Hi everyone,
I am investigating a problem that seems to be related between a mismatch between tensorflow and cudatoolkit installed via conda. I was trying to run the code from the simcl official repository. I installed a tensorflow using a conda environment created following the official documentation. When I tried to run a training as specified here in the pretraining session using a Single GPU configuration, I started to see a JIT Compilation error and a failure related to libdevice not being found, as we can see below:
error: Can't find libdevice directory ${CUDA_DIR}/nvvm/libdevice
error: Can't find libdevice directory ${CUDA_DIR}/nvvm/libdevice
error: Can't find libdevice directory ${CUDA_DIR}/nvvm/libdevice
error: Can't find libdevice directory ${CUDA_DIR}/nvvm/libdevice
error: Can't find libdevice directory ${CUDA_DIR}/nvvm/libdevice
error: Can't find libdevice directory ${CUDA_DIR}/nvvm/libdevice
error: Can't find libdevice directory ${CUDA_DIR}/nvvm/libdevice
error: Can't find libdevice directory ${CUDA_DIR}/nvvm/libdevice
error: Can't find libdevice directory ${CUDA_DIR}/nvvm/libdevice
error: Can't find libdevice directory ${CUDA_DIR}/nvvm/libdevice
error: Can't find libdevice directory ${CUDA_DIR}/nvvm/libdevice
error: Can't find libdevice directory ${CUDA_DIR}/nvvm/libdevice
Traceback (most recent call last):
File "/home/matheus/development/simclr/tf2/run.py", line 671, in <module>
app.run(main)
File "/home/matheus/miniconda3/envs/simclr/lib/python3.9/site-packages/absl/app.py", line 312, in run
_run_main(main, args)
File "/home/matheus/miniconda3/envs/simclr/lib/python3.9/site-packages/absl/app.py", line 258, in _run_main
sys.exit(main(argv))
File "/home/matheus/development/simclr/tf2/run.py", line 647, in main
train_multiple_steps(iterator)
File "/home/matheus/miniconda3/envs/simclr/lib/python3.9/site-packages/tensorflow/python/util/traceback_utils.py", line 153, in error_handler
raise e.with_traceback(filtered_tb) from None
File "/home/matheus/miniconda3/envs/simclr/lib/python3.9/site-packages/tensorflow/python/eager/execute.py", line 54, in quick_execute
tensors = pywrap_tfe.TFE_Py_Execute(ctx._handle, device_name, op_name,
tensorflow.python.framework.errors_impl.UnknownError: Graph execution error:
Detected at node 'mod' defined at (most recent call last):
File "/home/matheus/miniconda3/envs/simclr/lib/python3.9/threading.py", line 930, in _bootstrap
self._bootstrap_inner()
File "/home/matheus/miniconda3/envs/simclr/lib/python3.9/threading.py", line 973, in _bootstrap_inner
self.run()
File "/home/matheus/development/simclr/tf2/run.py", line 572, in single_step
should_record = tf.equal((optimizer.iterations + 1) % steps_per_loop, 0)
Node: 'mod'
Detected at node 'mod' defined at (most recent call last):
File "/home/matheus/miniconda3/envs/simclr/lib/python3.9/threading.py", line 930, in _bootstrap
self._bootstrap_inner()
File "/home/matheus/miniconda3/envs/simclr/lib/python3.9/threading.py", line 973, in _bootstrap_inner
self.run()
File "/home/matheus/development/simclr/tf2/run.py", line 572, in single_step
should_record = tf.equal((optimizer.iterations + 1) % steps_per_loop, 0)
Node: 'mod'
2 root error(s) found.
(0) UNKNOWN: JIT compilation failed.
[[{{node mod}}]]
[[Func/while/body/_1/image/write_summary/summary_cond/then/_894/input/_907/_26]]
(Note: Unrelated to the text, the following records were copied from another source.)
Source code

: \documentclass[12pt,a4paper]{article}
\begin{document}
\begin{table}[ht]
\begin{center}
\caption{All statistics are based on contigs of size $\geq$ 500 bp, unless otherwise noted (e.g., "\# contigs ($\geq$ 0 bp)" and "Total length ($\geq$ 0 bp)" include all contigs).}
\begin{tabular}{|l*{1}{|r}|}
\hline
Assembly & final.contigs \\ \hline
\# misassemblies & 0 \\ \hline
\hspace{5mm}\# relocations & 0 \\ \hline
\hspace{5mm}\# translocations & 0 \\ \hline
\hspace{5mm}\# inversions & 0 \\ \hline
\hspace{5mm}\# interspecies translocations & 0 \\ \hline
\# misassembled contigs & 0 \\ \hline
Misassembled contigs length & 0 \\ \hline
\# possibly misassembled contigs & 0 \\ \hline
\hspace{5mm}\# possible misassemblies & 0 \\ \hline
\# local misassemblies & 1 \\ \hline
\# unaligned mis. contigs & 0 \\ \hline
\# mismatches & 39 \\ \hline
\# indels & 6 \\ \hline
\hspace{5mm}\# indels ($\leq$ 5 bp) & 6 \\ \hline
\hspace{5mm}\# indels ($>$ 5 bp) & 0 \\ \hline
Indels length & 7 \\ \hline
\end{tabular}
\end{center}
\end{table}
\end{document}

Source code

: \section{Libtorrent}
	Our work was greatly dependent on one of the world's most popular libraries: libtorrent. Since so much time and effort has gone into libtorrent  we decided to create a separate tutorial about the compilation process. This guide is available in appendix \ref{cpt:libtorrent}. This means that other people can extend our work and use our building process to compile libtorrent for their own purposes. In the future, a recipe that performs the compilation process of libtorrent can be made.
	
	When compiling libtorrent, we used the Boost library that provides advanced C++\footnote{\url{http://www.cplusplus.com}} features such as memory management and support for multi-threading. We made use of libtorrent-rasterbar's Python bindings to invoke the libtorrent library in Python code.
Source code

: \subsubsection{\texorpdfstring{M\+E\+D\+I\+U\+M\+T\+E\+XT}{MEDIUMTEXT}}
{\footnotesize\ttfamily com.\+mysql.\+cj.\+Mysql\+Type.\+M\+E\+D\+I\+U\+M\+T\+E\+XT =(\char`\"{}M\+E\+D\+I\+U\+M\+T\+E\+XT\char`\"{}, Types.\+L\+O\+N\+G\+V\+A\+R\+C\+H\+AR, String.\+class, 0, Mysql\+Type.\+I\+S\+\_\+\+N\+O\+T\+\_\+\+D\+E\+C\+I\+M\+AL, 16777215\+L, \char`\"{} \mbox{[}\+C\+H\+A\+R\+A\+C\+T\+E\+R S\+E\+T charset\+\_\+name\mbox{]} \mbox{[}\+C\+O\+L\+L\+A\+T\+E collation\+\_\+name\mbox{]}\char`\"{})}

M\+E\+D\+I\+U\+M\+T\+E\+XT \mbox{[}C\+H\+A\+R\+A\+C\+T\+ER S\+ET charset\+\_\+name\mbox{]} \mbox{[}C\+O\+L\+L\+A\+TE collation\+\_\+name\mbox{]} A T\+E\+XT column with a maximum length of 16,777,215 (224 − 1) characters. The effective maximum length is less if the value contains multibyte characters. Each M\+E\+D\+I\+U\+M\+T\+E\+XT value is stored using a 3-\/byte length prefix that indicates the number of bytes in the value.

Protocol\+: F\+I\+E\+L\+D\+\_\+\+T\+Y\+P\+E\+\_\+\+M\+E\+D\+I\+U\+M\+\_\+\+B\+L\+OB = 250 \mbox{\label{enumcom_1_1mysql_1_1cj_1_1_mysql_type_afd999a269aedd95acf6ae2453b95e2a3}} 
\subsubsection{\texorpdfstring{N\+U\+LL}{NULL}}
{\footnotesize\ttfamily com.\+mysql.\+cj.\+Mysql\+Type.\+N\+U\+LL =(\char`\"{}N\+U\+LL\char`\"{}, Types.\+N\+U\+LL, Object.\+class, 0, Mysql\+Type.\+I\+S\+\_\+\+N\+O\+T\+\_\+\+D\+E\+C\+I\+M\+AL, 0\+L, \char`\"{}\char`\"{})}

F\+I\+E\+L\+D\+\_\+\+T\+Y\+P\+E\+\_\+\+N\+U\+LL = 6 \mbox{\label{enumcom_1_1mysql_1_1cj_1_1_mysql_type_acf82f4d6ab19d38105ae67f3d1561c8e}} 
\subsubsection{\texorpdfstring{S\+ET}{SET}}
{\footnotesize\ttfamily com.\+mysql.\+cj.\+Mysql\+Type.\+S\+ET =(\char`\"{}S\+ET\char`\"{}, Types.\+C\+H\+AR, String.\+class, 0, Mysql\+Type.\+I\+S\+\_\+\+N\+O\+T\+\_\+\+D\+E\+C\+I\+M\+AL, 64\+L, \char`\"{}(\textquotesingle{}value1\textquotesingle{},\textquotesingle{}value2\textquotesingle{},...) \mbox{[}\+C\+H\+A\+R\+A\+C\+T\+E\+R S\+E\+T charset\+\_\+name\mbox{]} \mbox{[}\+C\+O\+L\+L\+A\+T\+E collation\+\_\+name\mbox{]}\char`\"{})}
(1) UNKNOWN: JIT compilation failed.
[[{{node mod}}]]
0 successful operations.
0 derived errors ignored. [Op:__inference_train_multiple_steps_17859]
After a lot of back and forth, it looks like the problem is with the conda package of cuda toolkit. It looks like tensorflow looks for a tool called libdevice in the directory ${CUDA_DIR}/nvvm/libdevice
, as we can see here. The main problem is that tensorflow seems look for cuda at /usr/local/cuda
according to this file.
If that is true, how tensorflow is able to look at cudatoolkit installed using conda since the binaries are stored in a different path, like ~/miniconda/envs/{my_env}/lib
?
Also, I was taking a look at the conda-forge cudatoolkit repository and found something interesting. Looks like the package copies the file /nvvm/libdevice
directly into the lib folder of cudatoolkit and tensorflow is not able to find it later because it does not keep the folder structure. Does that make sense?
I am interested in contribute to a solution for this issue with a PR if it is the case.
Appreciate any help here.